Counting
Counting
The next major topic of the course is probability theory. Suppose you toss a fair coin a thousand times. How likely is it that you get exactly \(500\) heads? And what about \(1000\) heads? It turns out that the chances of \(500\) heads are roughly \(2.5\%\), whereas the chances of \(1000\) heads are so infinitesimally small that we may as well say that it is impossible. But before you can learn to compute or estimate odds or probabilities you must learn to count! That is the subject of this note.
We start by considering a simple scenario. We pick \(k\) elements out of an \(n\) element set \(S = \{1,2,\dotsc,n\}\) one at a time. We wish to count the number of different ways to do this, taking into account the order in which the elements are picked. For example, when \(k = 2\), picking \(1\) and then \(2\) is considered a different outcome from picking \(2\) followed by \(1\). Another way to ask the question is this: we wish to form an ordered sequence of \(k\) distinct elements, where each element is picked from the set \(S\). How many different such ordered sequences are there?

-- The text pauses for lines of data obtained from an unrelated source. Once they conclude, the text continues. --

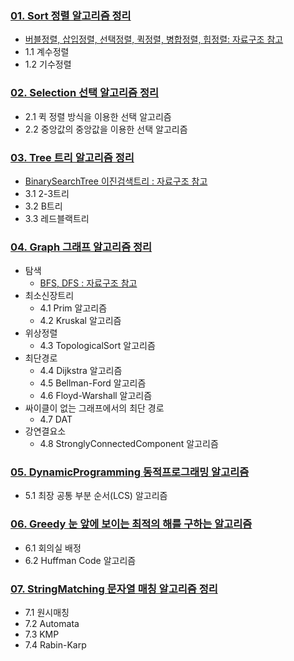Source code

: ### [01. Sort 정렬 알고리즘 정리](https://github.com/1Dohyeon/Study-Algorithms/blob/main/Sort.md)

- [버블정렬, 삽입정렬, 선택정렬, 퀵정렬, 병합정렬, 힙정렬: 자료구조 참고](https://github.com/1Dohyeon/Study-DataStructure/blob/master/06_sort_with_java/README.md)
- 1.1 계수정렬
- 1.2 기수정렬

### [02. Selection 선택 알고리즘 정리](https://github.com/1Dohyeon/Study-Algorithms/tree/main/Selection.md)

- 2.1 퀵 정렬 방식을 이용한 선택 알고리즘
- 2.2 중앙값의 중앙값을 이용한 선택 알고리즘

### [03. Tree 트리 알고리즘 정리](https://github.com/1Dohyeon/Study-Algorithms/tree/main/Tree.md)

- [BinarySearchTree 이진검색트리 : 자료구조 참고](https://github.com/1Dohyeon/Study-DataStructure/blob/master/03_Tree_with_java/README.md)
- 3.1 2-3트리
- 3.2 B트리
- 3.3 레드블랙트리

### [04. Graph 그래프 알고리즘 정리](https://github.com/1Dohyeon/Study-Algorithms/tree/main/Graph.md)

- 탐색
  - [BFS, DFS : 자료구조 참고](https://github.com/1Dohyeon/Study-DataStructure/tree/master/07_graph_with_java)
- 최소신장트리
  - 4.1 Prim 알고리즘
  - 4.2 Kruskal 알고리즘
- 위상정렬
  - 4.3 TopologicalSort 알고리즘
- 최단경로
  - 4.4 Dijkstra 알고리즘
  - 4.5 Bellman-Ford 알고리즘
  - 4.6 Floyd-Warshall 알고리즘
- 싸이클이 없는 그래프에서의 최단 경로
  - 4.7 DAT
- 강연결요소
  - 4.8 StronglyConnectedComponent 알고리즘

### [05. DynamicProgramming 동적프로그래밍 알고리즘](https://github.com/1Dohyeon/Study-Algorithms/tree/main/DynamicProgramming.md)

- 5.1 최장 공통 부분 순서(LCS) 알고리즘

### [06. Greedy 눈 앞에 보이는 최적의 해를 구하는 알고리즘](https://github.com/1Dohyeon/Study-Algorithms/tree/main/Greedy.md)

- 6.1 회의실 배정
- 6.2 Huffman Code 알고리즘

### [07. StringMatching 문자열 매칭 알고리즘 정리](https://github.com/1Dohyeon/Study-Algorithms/tree/main/StringMatching.md)

- 7.1 원시매칭
- 7.2 Automata
- 7.3 KMP
- 7.4 Rabin-Karp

If we were dealing cards, the set would be \(S = \{1,\dotsc,52\}\), where each number represents a card in a deck of \(52\) cards. Picking an element of \(S\) in this case refers to dealing one card. Note that once a card is dealt, it is no longer in the deck and so it cannot be dealt again. So the hand of \(k\) cards that are dealt consists of \(k\) distinct elements from the set \(S\).

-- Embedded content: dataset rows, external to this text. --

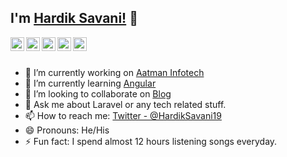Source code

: ## I'm [Hardik Savani!](https://www.itsolutionstuff.com) 👋

<a href="https://twitter.com/HardikSavani19">
  <img align="left" alt="Hardik's Twitter" width="22px" src="https://cdn.jsdelivr.net/npm/simple-icons@v3/icons/twitter.svg" />
</a>
<a href="https://www.linkedin.com/in/savanihd">
  <img align="left" alt="Hardik's Linkdein" width="22px" src="https://cdn.jsdelivr.net/npm/simple-icons@v3/icons/linkedin.svg" />
</a>
<a href="https://github.com/savanihd">
  <img align="left" alt="Hardik's Github" width="22px" src="https://cdn.jsdelivr.net/npm/simple-icons@v3/icons/github.svg" />
</a>
<a href="https://www.facebook.com/hardik.savani.12">
  <img align="left" alt="Hardik's Facebook" width="22px" src="https://cdn.jsdelivr.net/npm/simple-icons@v3/icons/facebook.svg" />
</a>
<a href="https://www.youtube.com/channel/UCTNdgwQ_uZ54nJWkkxGM3sA">
  <img align="left" alt="Hardik's Youtube" width="22px" src="https://cdn.jsdelivr.net/npm/simple-icons@v3/icons/youtube.svg" />
</a>
<br/>
<br/>

- 🔭 I’m currently working on [Aatman Infotech](http://aatmaninfotech.com)
- 🌱 I’m currently learning [Angular](https://angular.io)
- 👯 I’m looking to collaborate on [Blog](https://www.itsolutionstuff.com)
- 💬 Ask me about Laravel or any tech related stuff.
- 📫 How to reach me: [Twitter - @HardikSavani19](https://twitter.com/HardikSavani19)
- 😄 Pronouns: He/His
- ⚡ Fun fact: I spend almost 12 hours listening songs everyday.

For the first card, it is easy to see that we have \(52\) distinct choices. But now the available choices for the second card depend upon what card we picked first. The crucial observation is that regardless of which card we picked first, there are exactly \(51\) choices for the second card. So the total number of ways of choosing the first two cards is \(52 \times 51\). Reasoning in the same way, there are exactly \(50\) choices for the third card, no matter what our choices for the first two cards. It follows that there are exactly \(52 \times 51 \times 50\) sequences of three cards. In general, the number of sequences of \(k\) cards is \(52\cdot 51\cdots (52 - (k - 1))\).
This is an example of the first rule of counting:
First Rule of Counting: If an object can be made by a succession of \(k\) choices, where there are \(n_1\) ways of making the first choice, and for every way of making the first choice there are \(n_2\) ways of making the second choice, and for every way of making the first and second choice there are \(n_3\) ways of making the third choice, and so on up to the \(n_k\)-th choice, then the total number of distinct objects that can be made in this way is the product \(n_1 \cdot n_2 \cdot n_3 \cdots n_k\).

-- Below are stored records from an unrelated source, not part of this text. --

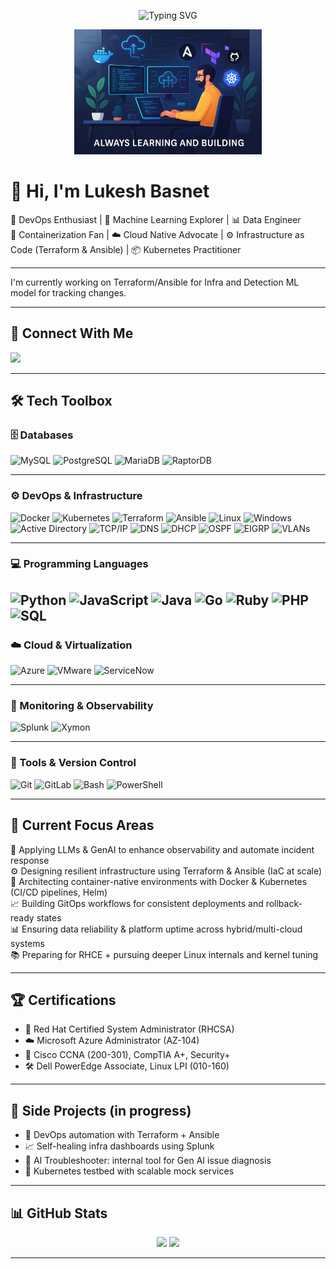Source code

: <p align="center">
  <img src="https://readme-typing-svg.herokuapp.com?font=Fira+Code&size=22&duration=3000&pause=1000&center=true&vCenter=true&width=600&lines=Hi+I'm+Lukesh+Basnet;DevOps+%7C+ML+%7C+Data+Engineer;Cloud+Native+%7C+Infra+as+Code+%7C+K8s;Always+Learning+and+Building!" alt="Typing SVG" />
</p>

<p align="center">
  <img src="https://github.com/lukesh-b/lukesh-b/blob/main/images/Learning%20&%20Building%20Always.png?raw=true" width="300"/>
</p>

# 👋 Hi, I'm Lukesh Basnet

🚀 DevOps Enthusiast | 🤖 Machine Learning Explorer | 📊 Data Engineer  
🐳 Containerization Fan | ☁️ Cloud Native Advocate | ⚙️ Infrastructure as Code (Terraform & Ansible) | 📦 Kubernetes Practitioner

---
I'm currently working on Terraform/Ansible for Infra and  Detection ML model for tracking changes.

---
## 🔗 Connect With Me  
<p align="left">
  <a href="https://www.linkedin.com/in/lukesh-basnet/" target="_blank">
    <img src="https://img.shields.io/badge/LinkedIn-blue?style=for-the-badge&logo=linkedin&logoColor=white" />
  </a>
</p>

---

## 🛠️ Tech Toolbox

### 🗄️ Databases  
![MySQL](https://img.shields.io/badge/MySQL-4479A1?style=flat&logo=mysql&logoColor=white)
![PostgreSQL](https://img.shields.io/badge/PostgreSQL-4169E1?style=flat&logo=postgresql&logoColor=white)
![MariaDB](https://img.shields.io/badge/MariaDB-003545?style=flat&logo=mariadb&logoColor=white)
![RaptorDB](https://img.shields.io/badge/RaptorDB-grey?style=flat&logo=data:image/svg+xml;base64,&logoColor=white) <!-- Placeholder -->

---

### ⚙️ DevOps & Infrastructure  
![Docker](https://img.shields.io/badge/Docker-2496ED?style=flat&logo=docker&logoColor=white)
![Kubernetes](https://img.shields.io/badge/Kubernetes-326CE5?style=flat&logo=kubernetes&logoColor=white)
![Terraform](https://img.shields.io/badge/Terraform-7B42BC?style=flat&logo=terraform&logoColor=white)
![Ansible](https://img.shields.io/badge/Ansible-EE0000?style=flat&logo=ansible&logoColor=white)
![Linux](https://img.shields.io/badge/Linux-FCC624?style=flat&logo=linux&logoColor=black)
![Windows](https://img.shields.io/badge/Windows-0078D6?style=flat&logo=windows&logoColor=white)
![Active Directory](https://img.shields.io/badge/Active%20Directory-0078D6?style=flat&logo=microsoft&logoColor=white)
![TCP/IP](https://img.shields.io/badge/TCP/IP-grey?style=flat&logo=ethernet&logoColor=white)
![DNS](https://img.shields.io/badge/DNS-grey?style=flat&logo=internet-explorer&logoColor=white)
![DHCP](https://img.shields.io/badge/DHCP-grey?style=flat&logo=internet-explorer&logoColor=white)
![OSPF](https://img.shields.io/badge/OSPF-grey?style=flat&logo=cisco&logoColor=white)
![EIGRP](https://img.shields.io/badge/EIGRP-grey?style=flat&logo=cisco&logoColor=white)
![VLANs](https://img.shields.io/badge/VLAN-grey?style=flat&logo=networkx&logoColor=white)


---

### 💻 Programming Languages  
![Python](https://img.shields.io/badge/Python-3670A0?style=flat&logo=python&logoColor=white)
![JavaScript](https://img.shields.io/badge/JavaScript-F7DF1E?style=flat&logo=javascript&logoColor=black)
![Java](https://img.shields.io/badge/Java-ED8B00?style=flat&logo=openjdk&logoColor=white)
![Go](https://img.shields.io/badge/Go-00ADD8?style=flat&logo=go&logoColor=white)
![Ruby](https://img.shields.io/badge/Ruby-CC342D?style=flat&logo=ruby&logoColor=white)
![PHP](https://img.shields.io/badge/PHP-777BB4?style=flat&logo=php&logoColor=white)
![SQL](https://img.shields.io/badge/SQL-4479A1?style=flat&logo=mysql&logoColor=white)
---

### ☁️ Cloud & Virtualization  
![Azure](https://img.shields.io/badge/Azure-0078D4?style=flat&logo=microsoft-azure&logoColor=white)
![VMware](https://img.shields.io/badge/VMware-607078?style=flat&logo=vmware&logoColor=white)
![ServiceNow](https://img.shields.io/badge/ServiceNow-00A478?style=flat&logo=servicenow&logoColor=white)

---

### 🧪 Monitoring & Observability  
![Splunk](https://img.shields.io/badge/Splunk-000000?style=flat&logo=splunk&logoColor=white)
![Xymon](https://img.shields.io/badge/Xymon-grey?style=flat&logo=data:image/svg+xml;base64,&logoColor=white) <!-- Placeholder -->

---

### 🧰 Tools & Version Control  
![Git](https://img.shields.io/badge/Git-F05032?style=flat&logo=git&logoColor=white)
![GitLab](https://img.shields.io/badge/GitLab-FC6D26?style=flat&logo=gitlab&logoColor=white)
![Bash](https://img.shields.io/badge/Bash-4EAA25?style=flat&logo=gnubash&logoColor=white)
![PowerShell](https://img.shields.io/badge/PowerShell-5391FE?style=flat&logo=powershell&logoColor=white)



---

## 🧠 Current Focus Areas

🤖 Applying LLMs & GenAI to enhance observability and automate incident response  
⚙️ Designing resilient infrastructure using Terraform & Ansible (IaC at scale)  
🐳 Architecting container-native environments with Docker & Kubernetes (CI/CD pipelines, Helm)  
📈 Building GitOps workflows for consistent deployments and rollback-ready states  
📊 Ensuring data reliability & platform uptime across hybrid/multi-cloud systems  
📚 Preparing for RHCE + pursuing deeper Linux internals and kernel tuning  

---

## 🏆 Certifications

- 🐧 Red Hat Certified System Administrator (RHCSA)
- ☁️ Microsoft Azure Administrator (AZ-104)
- 📜 Cisco CCNA (200-301), CompTIA A+, Security+
- 🛠️ Dell PowerEdge Associate, Linux LPI (010-160)


---

## 🧪 Side Projects (in progress)

- 🔧 DevOps automation with Terraform + Ansible  
- 📈 Self-healing infra dashboards using Splunk  
- 🧠 AI Troubleshooter: internal tool for Gen AI issue diagnosis  
- 🐳 Kubernetes testbed with scalable mock services

---
## 📊 GitHub Stats  
<p align="center">
  <img src="https://github-readme-stats.vercel.app/api?username=lukesh-b&show_icons=true&theme=radical" width="48%" />
  <img src="https://github-readme-stats.vercel.app/api/top-langs/?username=lukesh-b&layout=compact&theme=radical" width="48%" />
</p>

---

Here is another way of picturing the first rule of counting. Consider the following tree:
It has branching factor \(n_1\) at the root, \(n_2\) at every node at the second level, ..., \(n_k\) at every node at the \(k\)-th level. Each node at level \(k+1\) (a leaf node) represents one possible way of making the object by making a succession of \(k\) choices. So the number of distinct objects that can be made is equal to the number of leaves in the tree. Moreover, the number of leaves in the tree is the product \(n_1 \cdot n_2 \cdot n_3 \cdots n_k\). For example, if \(n_1 = 2\), \(n_2 = 2\), and \(n_3 = 3\), then there are \(12\) leaves (i.e., outcomes).
Counting Sets
Consider a slightly different question. We would like to pick \(k\) distinct elements of \(S = \{1,2,\dotsc,n\}\) (i.e. without repetition), but we do not care about the order in which we picked the \(k\) elements. For example, picking elements \(1,\dots,k\) is considered the same outcome as picking elements \(2,\dots,k\) and picking \(1\) as the last (\(k^{\text{th}}\) element). Now how many ways are there to choose these elements?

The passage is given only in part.